Uno de los puntos delicados en el reporte entregado a la presidenta es San Luis Potosí, donde el hasta ahora gobernador aliado Ricardo Gallardo, del Partido Verde, es intransigente para aceptar una candidatura a sucederlo que no sea su esposa, la senadora Ruth González, que tiene méritos políticos propios. La regla contra el nepotismo que está vigente en los estatutos de Morena no es vinculante con los partidos coaligados, el Verde y el PT, y Gallardo ha dicho privada y públicamente estar dispuesto a romper con Morena para las elecciones del próximo año, confiado –vistos los estudios de opinión– en ganar con holgura.
En el diagnóstico que le entregaron a la presidenta no se anticipa la posibilidad de que le quiten al PAN las gubernaturas de Querétaro y Aguascalientes, como se prevé en Nuevo León, donde el análisis es que el gobernador Samuel García impondrá como sucesora a su esposa, Mariana Rodríguez. Este es un escenario que ha considerado la presidenta desde hace varias semanas, que la llevó a ordenar que recluten al senador Luis Donaldo Colosio como candidato de Morena, como una alternativa de emergencia. No se sabe si ha habido aproximaciones formales con Colosio.
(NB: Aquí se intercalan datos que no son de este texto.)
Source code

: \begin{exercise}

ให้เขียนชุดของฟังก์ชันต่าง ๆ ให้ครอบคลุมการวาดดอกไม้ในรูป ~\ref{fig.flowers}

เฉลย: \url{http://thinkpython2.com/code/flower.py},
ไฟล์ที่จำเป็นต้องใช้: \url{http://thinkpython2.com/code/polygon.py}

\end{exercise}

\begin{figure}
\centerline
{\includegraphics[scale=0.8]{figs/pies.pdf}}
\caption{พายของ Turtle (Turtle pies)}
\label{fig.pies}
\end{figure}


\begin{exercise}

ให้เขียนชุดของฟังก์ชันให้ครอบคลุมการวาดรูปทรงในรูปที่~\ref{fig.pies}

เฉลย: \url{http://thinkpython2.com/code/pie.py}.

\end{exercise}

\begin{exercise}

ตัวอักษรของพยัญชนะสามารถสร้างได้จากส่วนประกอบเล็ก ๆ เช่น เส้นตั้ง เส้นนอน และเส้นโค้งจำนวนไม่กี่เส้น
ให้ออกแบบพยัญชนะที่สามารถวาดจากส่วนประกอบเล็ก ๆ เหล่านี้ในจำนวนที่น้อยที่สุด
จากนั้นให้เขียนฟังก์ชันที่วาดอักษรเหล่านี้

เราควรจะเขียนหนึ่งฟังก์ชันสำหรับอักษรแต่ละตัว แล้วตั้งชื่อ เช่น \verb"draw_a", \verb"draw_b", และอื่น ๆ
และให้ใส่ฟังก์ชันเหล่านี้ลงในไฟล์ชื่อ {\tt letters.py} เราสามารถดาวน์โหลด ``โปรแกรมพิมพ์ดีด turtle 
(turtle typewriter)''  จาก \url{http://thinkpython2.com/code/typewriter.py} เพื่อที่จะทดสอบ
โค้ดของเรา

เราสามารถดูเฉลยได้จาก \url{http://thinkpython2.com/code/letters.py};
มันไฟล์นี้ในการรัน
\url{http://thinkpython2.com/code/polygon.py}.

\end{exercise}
En el informe a la presidenta no aparece Chihuahua, que también tendrá elecciones para la gubernatura el próximo año, que está en poder del PAN, lo que sugiere que Morena se quedará con la gubernatura, aunque, como en el caso de Guerrero, donde también estará en juego, hay variables internas que podrían generar un problema para Sheinbaum, que experimentará en las elecciones de 2027 un referéndum a su gobierno y una evaluación del régimen obradorista.
López dejó la coordinación de la bancada en el Senado, pero no el poder. Sheinbaum fracasó para que se fuera a una embajada ante las presiones de Estados Unidos para que iniciara una carpeta de investigación en su contra, y solo le alcanzó para nombrar a Ignacio Mier en su lugar. Sin embargo, Mier es un soldado de López, evidenciado por el cabildeo y la presión que ejerció sobre los senadores de Morena para que viajaran recientemente a Ciudad Juárez al virtual lanzamiento de Chávez como precandidata a la gubernatura.
Las derrotas en las gubernaturas podrían ser un dominó que dé victorias a la oposición y a los rebeldes de la coalición, con lo cual la mayoría calificada en el Congreso pasaría a la historia. Este escenario que se ha planteado a la presidenta sería duro golpe contra el régimen y el probable principio del fin de su poder, desbarrancado por su propia descomposición interna a tan solo 12 años de haberlo conquistado.